Company incorporation specialist Rikvin agrees with DPM Shanmugaratnam’s recent statement that Singapore has to maintain an open-door policy in order to stay competitive globally and to avoid further brain drain.
Rikvin agrees with Deputy Prime Minister Tharman Shanmugaratnam’s recent statement that Singapore will lose its competitive edge if it proceeds to shut its doors on highly-skilled foreign professionals. Rikvin also opines that a closed-door policy on skilled foreign professionals will be detrimental to the Republic’s economy and contribute to further brain drain.
DPM’s Shanmugaratnam’s statement draws reference to a recent survey by National University of Singapore’s East Asian Institute. The study reports that Taiwan’s closed-door policy has devitalized its economy and hurt its global competitiveness.
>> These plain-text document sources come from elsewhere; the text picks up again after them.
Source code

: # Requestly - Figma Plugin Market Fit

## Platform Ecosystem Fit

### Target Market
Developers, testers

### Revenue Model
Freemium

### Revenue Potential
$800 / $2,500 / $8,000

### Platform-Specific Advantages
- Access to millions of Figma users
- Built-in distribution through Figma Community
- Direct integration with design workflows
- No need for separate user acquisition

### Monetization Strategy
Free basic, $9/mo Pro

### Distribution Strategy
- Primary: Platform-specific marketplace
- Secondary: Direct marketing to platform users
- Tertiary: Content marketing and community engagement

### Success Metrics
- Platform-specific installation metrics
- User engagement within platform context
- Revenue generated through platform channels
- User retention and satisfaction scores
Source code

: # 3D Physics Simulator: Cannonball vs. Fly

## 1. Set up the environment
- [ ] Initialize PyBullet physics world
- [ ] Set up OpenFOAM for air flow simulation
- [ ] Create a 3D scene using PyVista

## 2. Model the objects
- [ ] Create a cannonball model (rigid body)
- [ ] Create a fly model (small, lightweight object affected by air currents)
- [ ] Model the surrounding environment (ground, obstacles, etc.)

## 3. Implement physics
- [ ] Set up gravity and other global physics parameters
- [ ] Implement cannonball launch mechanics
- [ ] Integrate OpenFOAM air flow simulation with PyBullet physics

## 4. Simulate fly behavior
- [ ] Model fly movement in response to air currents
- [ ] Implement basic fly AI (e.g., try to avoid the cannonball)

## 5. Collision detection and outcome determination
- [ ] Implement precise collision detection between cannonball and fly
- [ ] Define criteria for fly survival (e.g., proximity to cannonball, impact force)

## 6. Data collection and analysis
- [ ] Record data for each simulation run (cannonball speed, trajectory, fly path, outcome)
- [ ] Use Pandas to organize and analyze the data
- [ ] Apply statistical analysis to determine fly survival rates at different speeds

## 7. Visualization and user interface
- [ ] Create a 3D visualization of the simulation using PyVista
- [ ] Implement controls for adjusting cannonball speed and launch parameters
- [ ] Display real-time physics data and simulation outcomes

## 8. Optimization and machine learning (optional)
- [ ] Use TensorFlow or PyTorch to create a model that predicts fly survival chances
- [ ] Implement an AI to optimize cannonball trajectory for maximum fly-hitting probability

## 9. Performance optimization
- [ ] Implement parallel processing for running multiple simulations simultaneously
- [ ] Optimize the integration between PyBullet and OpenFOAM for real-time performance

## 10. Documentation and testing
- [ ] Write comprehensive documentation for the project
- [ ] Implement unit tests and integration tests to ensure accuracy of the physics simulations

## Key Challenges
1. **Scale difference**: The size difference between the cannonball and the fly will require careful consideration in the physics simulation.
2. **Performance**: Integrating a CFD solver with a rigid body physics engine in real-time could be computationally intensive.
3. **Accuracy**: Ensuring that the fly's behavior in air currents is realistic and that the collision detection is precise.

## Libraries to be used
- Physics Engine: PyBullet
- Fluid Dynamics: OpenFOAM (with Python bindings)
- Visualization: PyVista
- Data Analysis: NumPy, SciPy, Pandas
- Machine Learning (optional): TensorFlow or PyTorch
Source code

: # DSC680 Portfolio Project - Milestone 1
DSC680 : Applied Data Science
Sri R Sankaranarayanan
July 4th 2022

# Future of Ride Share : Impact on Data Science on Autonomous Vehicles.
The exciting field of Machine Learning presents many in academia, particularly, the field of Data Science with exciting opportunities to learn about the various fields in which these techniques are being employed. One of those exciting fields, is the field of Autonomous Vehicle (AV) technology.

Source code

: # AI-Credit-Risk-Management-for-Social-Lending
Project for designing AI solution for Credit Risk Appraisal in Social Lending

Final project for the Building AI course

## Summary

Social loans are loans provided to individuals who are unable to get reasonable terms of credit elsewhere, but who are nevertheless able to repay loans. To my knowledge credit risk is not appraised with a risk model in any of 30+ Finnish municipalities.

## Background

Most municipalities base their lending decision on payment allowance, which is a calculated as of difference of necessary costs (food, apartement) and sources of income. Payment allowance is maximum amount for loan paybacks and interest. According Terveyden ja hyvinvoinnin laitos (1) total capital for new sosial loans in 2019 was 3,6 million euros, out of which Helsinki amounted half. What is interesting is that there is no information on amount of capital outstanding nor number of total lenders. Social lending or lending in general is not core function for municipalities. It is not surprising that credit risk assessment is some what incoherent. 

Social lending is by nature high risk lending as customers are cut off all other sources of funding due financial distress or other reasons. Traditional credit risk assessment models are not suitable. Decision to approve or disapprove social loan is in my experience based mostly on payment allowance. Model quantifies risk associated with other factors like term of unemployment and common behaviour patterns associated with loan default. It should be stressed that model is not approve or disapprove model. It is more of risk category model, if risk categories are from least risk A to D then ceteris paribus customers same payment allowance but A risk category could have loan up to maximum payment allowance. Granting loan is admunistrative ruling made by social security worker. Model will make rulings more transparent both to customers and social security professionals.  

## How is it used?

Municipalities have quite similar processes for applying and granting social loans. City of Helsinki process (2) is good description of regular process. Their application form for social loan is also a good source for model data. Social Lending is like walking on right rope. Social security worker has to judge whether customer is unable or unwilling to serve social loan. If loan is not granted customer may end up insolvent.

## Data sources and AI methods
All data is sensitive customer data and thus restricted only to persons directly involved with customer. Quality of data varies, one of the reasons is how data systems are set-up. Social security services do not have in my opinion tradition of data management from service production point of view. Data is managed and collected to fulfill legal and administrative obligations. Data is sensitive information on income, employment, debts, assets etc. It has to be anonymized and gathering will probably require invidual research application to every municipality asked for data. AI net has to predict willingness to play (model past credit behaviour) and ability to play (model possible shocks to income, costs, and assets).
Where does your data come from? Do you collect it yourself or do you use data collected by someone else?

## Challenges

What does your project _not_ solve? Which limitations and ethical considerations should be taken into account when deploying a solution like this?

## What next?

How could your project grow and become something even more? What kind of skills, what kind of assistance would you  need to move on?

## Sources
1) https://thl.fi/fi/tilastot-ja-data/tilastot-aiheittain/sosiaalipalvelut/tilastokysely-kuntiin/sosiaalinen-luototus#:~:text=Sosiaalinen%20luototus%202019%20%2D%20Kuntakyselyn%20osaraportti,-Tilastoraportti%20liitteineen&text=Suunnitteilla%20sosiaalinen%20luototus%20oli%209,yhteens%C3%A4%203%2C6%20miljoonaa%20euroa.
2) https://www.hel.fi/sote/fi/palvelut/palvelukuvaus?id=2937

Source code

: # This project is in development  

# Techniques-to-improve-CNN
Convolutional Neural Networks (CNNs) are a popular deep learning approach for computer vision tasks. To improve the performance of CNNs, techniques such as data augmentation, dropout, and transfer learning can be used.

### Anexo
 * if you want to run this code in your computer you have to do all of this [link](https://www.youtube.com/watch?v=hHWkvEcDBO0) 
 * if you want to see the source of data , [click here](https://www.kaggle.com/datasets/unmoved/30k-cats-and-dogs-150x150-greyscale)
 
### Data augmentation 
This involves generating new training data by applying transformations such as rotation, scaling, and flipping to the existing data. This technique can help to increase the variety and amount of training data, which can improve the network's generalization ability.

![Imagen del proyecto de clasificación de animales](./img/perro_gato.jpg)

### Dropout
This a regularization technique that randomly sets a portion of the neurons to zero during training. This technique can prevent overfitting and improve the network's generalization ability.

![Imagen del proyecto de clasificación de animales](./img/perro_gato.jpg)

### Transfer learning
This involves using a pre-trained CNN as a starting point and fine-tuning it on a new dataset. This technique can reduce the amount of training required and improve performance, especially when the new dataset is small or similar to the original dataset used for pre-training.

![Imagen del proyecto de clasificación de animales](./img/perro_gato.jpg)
Over a decade, the policy has also contributed to an exodus of talented professionals and diminished real income for those who chose to stay.
Analysis by Rikvin shows that Singapore has been experiencing brain drain in spite of its shining qualities and partly due to its open-door policy on foreign manpower. According to data from the Migration Policy Institute, as of June 2011, approximately 192,300 Singaporeans have emigrated and an average of 1,000 Singaporeans have applied for the “Certificate of No Criminal Conviction” monthly in 2010 to get permanent residence abroad.
In a bid to create a more inclusive growth environment for Singaporeans who are still residing in the island and to entice highly-skilled overseas Singaporeans to return to the Republic, the Singapore government has introduced the following measures.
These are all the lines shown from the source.